Frontiers in Marine Science (Jan 2023)
Typhoon cloud image prediction based on enhanced multi-scale deep neural network
Abstract
Typhoons threaten individuals’ lives and property. The accurate prediction of typhoon activity is crucial for reducing those threats and for risk assessment. Satellite images are widely used in typhoon research because of their wide coverage, timeliness, and relatively convenient acquisition. They are also important data sources for typhoon cloud image prediction. Studies on typhoon cloud image prediction have rarely used multi-scale features, which cause significant information loss and lead to fuzzy predictions with insufficient detail.
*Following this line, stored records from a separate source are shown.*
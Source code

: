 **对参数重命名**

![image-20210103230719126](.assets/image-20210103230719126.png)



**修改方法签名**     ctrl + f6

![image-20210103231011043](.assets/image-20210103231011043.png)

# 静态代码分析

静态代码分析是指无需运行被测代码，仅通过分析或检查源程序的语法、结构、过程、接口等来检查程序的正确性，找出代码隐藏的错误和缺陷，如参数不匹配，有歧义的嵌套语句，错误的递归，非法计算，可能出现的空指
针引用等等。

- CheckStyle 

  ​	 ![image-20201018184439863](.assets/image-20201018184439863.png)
Therefore, we developed an enhanced multi-scale deep neural network (EMSN) to predict a 3-hour-advance typhoon cloud image, which has two parts: a feature enhancement module and a feature encode-decode module. The inputs of the EMSN were eight consecutive images, and a feature enhancement module was applied to extract features from the historical inputs. To consider that the images of different time steps had different contributions to the output result, we used channel attention in this module to enhance important features. Because of the spatially correlated and spatially heterogeneous information at different scales, the feature encode-decode module used ConvLSTMs to capture spatiotemporal features at different scales. In addition, to reduce information loss during downsampling, skip connections were implemented to maintain more low-level information. To verify the effectiveness and applicability of our proposed EMSN, we compared various algorithms and explored the strengths and limitations of the model. The experimental results demonstrated that the EMSN efficiently and accurately predicted typhoon cloud images with higher quality than in the literature.